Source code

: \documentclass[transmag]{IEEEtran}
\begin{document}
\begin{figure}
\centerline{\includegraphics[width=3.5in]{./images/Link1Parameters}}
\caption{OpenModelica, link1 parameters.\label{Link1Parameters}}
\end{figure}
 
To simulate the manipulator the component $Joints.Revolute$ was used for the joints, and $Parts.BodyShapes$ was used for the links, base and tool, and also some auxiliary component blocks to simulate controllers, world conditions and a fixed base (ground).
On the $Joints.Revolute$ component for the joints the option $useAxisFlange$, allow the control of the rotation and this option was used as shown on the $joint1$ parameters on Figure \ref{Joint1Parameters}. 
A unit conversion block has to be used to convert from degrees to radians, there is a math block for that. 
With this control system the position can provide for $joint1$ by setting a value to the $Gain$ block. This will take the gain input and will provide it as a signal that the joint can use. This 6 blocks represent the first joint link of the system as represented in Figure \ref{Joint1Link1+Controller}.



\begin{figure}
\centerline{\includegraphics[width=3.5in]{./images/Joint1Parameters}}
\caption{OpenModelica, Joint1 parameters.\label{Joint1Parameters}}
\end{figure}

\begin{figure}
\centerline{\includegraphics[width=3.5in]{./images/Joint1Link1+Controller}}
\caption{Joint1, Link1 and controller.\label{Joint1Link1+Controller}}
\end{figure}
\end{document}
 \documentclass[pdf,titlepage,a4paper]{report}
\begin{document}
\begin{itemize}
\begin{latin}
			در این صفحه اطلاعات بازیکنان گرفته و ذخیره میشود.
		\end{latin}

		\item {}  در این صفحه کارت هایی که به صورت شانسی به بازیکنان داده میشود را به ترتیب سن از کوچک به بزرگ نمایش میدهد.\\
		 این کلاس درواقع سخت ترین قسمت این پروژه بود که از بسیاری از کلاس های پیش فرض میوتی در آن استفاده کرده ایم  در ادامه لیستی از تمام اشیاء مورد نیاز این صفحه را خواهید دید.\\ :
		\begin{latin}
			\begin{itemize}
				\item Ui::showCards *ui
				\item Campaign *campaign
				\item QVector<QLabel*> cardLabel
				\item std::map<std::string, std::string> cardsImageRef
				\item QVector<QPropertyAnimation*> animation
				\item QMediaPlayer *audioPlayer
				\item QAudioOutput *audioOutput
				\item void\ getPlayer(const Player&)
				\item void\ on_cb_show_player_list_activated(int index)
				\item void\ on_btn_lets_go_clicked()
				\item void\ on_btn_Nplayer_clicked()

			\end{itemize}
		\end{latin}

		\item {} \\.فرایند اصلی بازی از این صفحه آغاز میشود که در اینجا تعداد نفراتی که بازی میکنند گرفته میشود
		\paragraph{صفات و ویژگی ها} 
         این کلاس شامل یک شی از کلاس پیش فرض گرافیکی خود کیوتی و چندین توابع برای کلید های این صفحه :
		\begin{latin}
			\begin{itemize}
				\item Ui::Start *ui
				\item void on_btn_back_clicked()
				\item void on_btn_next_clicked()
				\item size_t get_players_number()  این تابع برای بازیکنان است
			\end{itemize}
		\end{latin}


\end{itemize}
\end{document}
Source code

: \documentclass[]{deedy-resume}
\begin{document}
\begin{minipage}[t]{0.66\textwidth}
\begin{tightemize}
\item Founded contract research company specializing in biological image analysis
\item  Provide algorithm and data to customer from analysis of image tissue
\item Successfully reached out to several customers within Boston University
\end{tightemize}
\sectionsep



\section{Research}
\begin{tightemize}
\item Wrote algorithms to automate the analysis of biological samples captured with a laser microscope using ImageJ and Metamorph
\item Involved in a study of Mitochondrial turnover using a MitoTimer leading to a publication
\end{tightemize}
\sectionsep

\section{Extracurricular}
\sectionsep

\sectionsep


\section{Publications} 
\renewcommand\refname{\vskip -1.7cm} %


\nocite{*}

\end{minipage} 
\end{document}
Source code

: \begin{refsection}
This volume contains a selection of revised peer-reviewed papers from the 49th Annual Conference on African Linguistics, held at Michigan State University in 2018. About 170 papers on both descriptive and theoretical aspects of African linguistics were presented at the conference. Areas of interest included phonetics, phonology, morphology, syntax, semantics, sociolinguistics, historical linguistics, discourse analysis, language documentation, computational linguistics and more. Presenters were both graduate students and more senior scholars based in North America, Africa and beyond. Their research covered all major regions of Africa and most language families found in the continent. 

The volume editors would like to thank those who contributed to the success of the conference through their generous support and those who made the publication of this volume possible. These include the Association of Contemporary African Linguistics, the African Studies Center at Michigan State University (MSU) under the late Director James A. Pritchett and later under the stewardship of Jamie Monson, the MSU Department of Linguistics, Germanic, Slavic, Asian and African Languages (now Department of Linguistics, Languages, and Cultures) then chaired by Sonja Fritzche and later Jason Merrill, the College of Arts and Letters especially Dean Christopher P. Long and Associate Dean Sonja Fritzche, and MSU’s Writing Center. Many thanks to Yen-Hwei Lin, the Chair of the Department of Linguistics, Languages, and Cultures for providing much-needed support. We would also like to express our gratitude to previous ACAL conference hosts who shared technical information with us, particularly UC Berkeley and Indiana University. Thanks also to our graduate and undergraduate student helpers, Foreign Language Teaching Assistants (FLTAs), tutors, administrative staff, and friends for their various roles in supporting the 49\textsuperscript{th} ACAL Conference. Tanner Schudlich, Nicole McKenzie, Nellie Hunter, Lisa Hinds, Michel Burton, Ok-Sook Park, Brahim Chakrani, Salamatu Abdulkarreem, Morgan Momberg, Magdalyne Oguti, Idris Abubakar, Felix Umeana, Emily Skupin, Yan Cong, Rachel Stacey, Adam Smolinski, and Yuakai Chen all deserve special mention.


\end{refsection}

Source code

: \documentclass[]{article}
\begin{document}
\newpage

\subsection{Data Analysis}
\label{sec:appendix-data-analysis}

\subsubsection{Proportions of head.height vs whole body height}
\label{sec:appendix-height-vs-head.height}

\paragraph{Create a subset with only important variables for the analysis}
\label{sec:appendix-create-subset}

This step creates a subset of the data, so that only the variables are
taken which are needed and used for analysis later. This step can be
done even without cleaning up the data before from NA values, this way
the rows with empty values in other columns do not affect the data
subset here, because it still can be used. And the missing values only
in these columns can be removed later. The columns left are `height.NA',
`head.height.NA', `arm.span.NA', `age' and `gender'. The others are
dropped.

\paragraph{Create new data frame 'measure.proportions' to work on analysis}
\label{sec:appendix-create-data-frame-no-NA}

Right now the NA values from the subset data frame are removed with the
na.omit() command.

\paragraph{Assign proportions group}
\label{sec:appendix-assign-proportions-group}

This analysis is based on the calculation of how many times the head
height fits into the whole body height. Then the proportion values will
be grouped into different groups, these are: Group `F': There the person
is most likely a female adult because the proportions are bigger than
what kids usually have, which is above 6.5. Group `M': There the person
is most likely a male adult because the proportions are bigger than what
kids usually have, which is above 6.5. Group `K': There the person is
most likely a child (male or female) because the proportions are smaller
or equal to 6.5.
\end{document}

- What is expected -
Output the listing exactly, from first line to last.

- Result below -
Source code

: \documentclass[transmag]{IEEEtran}
\begin{document}
\begin{figure}
\centerline{\includegraphics[width=3.5in]{./images/Link1Parameters}}
\caption{OpenModelica, link1 parameters.\label{Link1Parameters}}
\end{figure}
 
To simulate the manipulator the component $Joints.Revolute$ was used for the joints, and $Parts.BodyShapes$ was used for the links, base and tool, and also some auxiliary component blocks to simulate controllers, world conditions and a fixed base (ground).
On the $Joints.Revolute$ component for the joints the option $useAxisFlange$, allow the control of the rotation and this option was used as shown on the $joint1$ parameters on Figure \ref{Joint1Parameters}. 
A unit conversion block has to be used to convert from degrees to radians, there is a math block for that. 
With this control system the position can provide for $joint1$ by setting a value to the $Gain$ block. This will take the gain input and will provide it as a signal that the joint can use. This 6 blocks represent the first joint link of the system as represented in Figure \ref{Joint1Link1+Controller}.



\begin{figure}
\centerline{\includegraphics[width=3.5in]{./images/Joint1Parameters}}
\caption{OpenModelica, Joint1 parameters.\label{Joint1Parameters}}
\end{figure}

\begin{figure}
\centerline{\includegraphics[width=3.5in]{./images/Joint1Link1+Controller}}
\caption{Joint1, Link1 and controller.\label{Joint1Link1+Controller}}
\end{figure}
\end{document}
 \documentclass[pdf,titlepage,a4paper]{report}
\begin{document}
\begin{itemize}
\begin{latin}
			در این صفحه اطلاعات بازیکنان گرفته و ذخیره میشود.
		\end{latin}

		\item {}  در این صفحه کارت هایی که به صورت شانسی به بازیکنان داده میشود را به ترتیب سن از کوچک به بزرگ نمایش میدهد.\\
		 این کلاس درواقع سخت ترین قسمت این پروژه بود که از بسیاری از کلاس های پیش فرض میوتی در آن استفاده کرده ایم  در ادامه لیستی از تمام اشیاء مورد نیاز این صفحه را خواهید دید.\\ :
		\begin{latin}
			\begin{itemize}
				\item Ui::showCards *ui
				\item Campaign *campaign
				\item QVector<QLabel*> cardLabel
				\item std::map<std::string, std::string> cardsImageRef
				\item QVector<QPropertyAnimation*> animation
				\item QMediaPlayer *audioPlayer
				\item QAudioOutput *audioOutput
				\item void\ getPlayer(const Player&)
				\item void\ on_cb_show_player_list_activated(int index)
				\item void\ on_btn_lets_go_clicked()
				\item void\ on_btn_Nplayer_clicked()

			\end{itemize}
		\end{latin}

		\item {} \\.فرایند اصلی بازی از این صفحه آغاز میشود که در اینجا تعداد نفراتی که بازی میکنند گرفته میشود
		\paragraph{صفات و ویژگی ها} 
         این کلاس شامل یک شی از کلاس پیش فرض گرافیکی خود کیوتی و چندین توابع برای کلید های این صفحه :
		\begin{latin}
			\begin{itemize}
				\item Ui::Start *ui
				\item void on_btn_back_clicked()
				\item void on_btn_next_clicked()
				\item size_t get_players_number()  این تابع برای بازیکنان است
			\end{itemize}
		\end{latin}


\end{itemize}
\end{document}
Source code

: \documentclass[]{deedy-resume}
\begin{document}
\begin{minipage}[t]{0.66\textwidth}
\begin{tightemize}
\item Founded contract research company specializing in biological image analysis
\item  Provide algorithm and data to customer from analysis of image tissue
\item Successfully reached out to several customers within Boston University
\end{tightemize}
\sectionsep



\section{Research}
\begin{tightemize}
\item Wrote algorithms to automate the analysis of biological samples captured with a laser microscope using ImageJ and Metamorph
\item Involved in a study of Mitochondrial turnover using a MitoTimer leading to a publication
\end{tightemize}
\sectionsep

\section{Extracurricular}
\sectionsep

\sectionsep


\section{Publications} 
\renewcommand\refname{\vskip -1.7cm} %


\nocite{*}

\end{minipage} 
\end{document}
Source code

: \begin{refsection}
This volume contains a selection of revised peer-reviewed papers from the 49th Annual Conference on African Linguistics, held at Michigan State University in 2018. About 170 papers on both descriptive and theoretical aspects of African linguistics were presented at the conference. Areas of interest included phonetics, phonology, morphology, syntax, semantics, sociolinguistics, historical linguistics, discourse analysis, language documentation, computational linguistics and more. Presenters were both graduate students and more senior scholars based in North America, Africa and beyond. Their research covered all major regions of Africa and most language families found in the continent. 

The volume editors would like to thank those who contributed to the success of the conference through their generous support and those who made the publication of this volume possible. These include the Association of Contemporary African Linguistics, the African Studies Center at Michigan State University (MSU) under the late Director James A. Pritchett and later under the stewardship of Jamie Monson, the MSU Department of Linguistics, Germanic, Slavic, Asian and African Languages (now Department of Linguistics, Languages, and Cultures) then chaired by Sonja Fritzche and later Jason Merrill, the College of Arts and Letters especially Dean Christopher P. Long and Associate Dean Sonja Fritzche, and MSU’s Writing Center. Many thanks to Yen-Hwei Lin, the Chair of the Department of Linguistics, Languages, and Cultures for providing much-needed support. We would also like to express our gratitude to previous ACAL conference hosts who shared technical information with us, particularly UC Berkeley and Indiana University. Thanks also to our graduate and undergraduate student helpers, Foreign Language Teaching Assistants (FLTAs), tutors, administrative staff, and friends for their various roles in supporting the 49\textsuperscript{th} ACAL Conference. Tanner Schudlich, Nicole McKenzie, Nellie Hunter, Lisa Hinds, Michel Burton, Ok-Sook Park, Brahim Chakrani, Salamatu Abdulkarreem, Morgan Momberg, Magdalyne Oguti, Idris Abubakar, Felix Umeana, Emily Skupin, Yan Cong, Rachel Stacey, Adam Smolinski, and Yuakai Chen all deserve special mention.


\end{refsection}

Source code

: \documentclass[]{article}
\begin{document}
\newpage

\subsection{Data Analysis}
\label{sec:appendix-data-analysis}

\subsubsection{Proportions of head.height vs whole body height}
\label{sec:appendix-height-vs-head.height}

\paragraph{Create a subset with only important variables for the analysis}
\label{sec:appendix-create-subset}

This step creates a subset of the data, so that only the variables are
taken which are needed and used for analysis later. This step can be
done even without cleaning up the data before from NA values, this way
the rows with empty values in other columns do not affect the data
subset here, because it still can be used. And the missing values only
in these columns can be removed later. The columns left are `height.NA',
`head.height.NA', `arm.span.NA', `age' and `gender'. The others are
dropped.

\paragraph{Create new data frame 'measure.proportions' to work on analysis}
\label{sec:appendix-create-data-frame-no-NA}

Right now the NA values from the subset data frame are removed with the
na.omit() command.

\paragraph{Assign proportions group}
\label{sec:appendix-assign-proportions-group}

This analysis is based on the calculation of how many times the head
height fits into the whole body height. Then the proportion values will
be grouped into different groups, these are: Group `F': There the person
is most likely a female adult because the proportions are bigger than
what kids usually have, which is above 6.5. Group `M': There the person
is most likely a male adult because the proportions are bigger than what
kids usually have, which is above 6.5. Group `K': There the person is
most likely a child (male or female) because the proportions are smaller
or equal to 6.5.
\end{document}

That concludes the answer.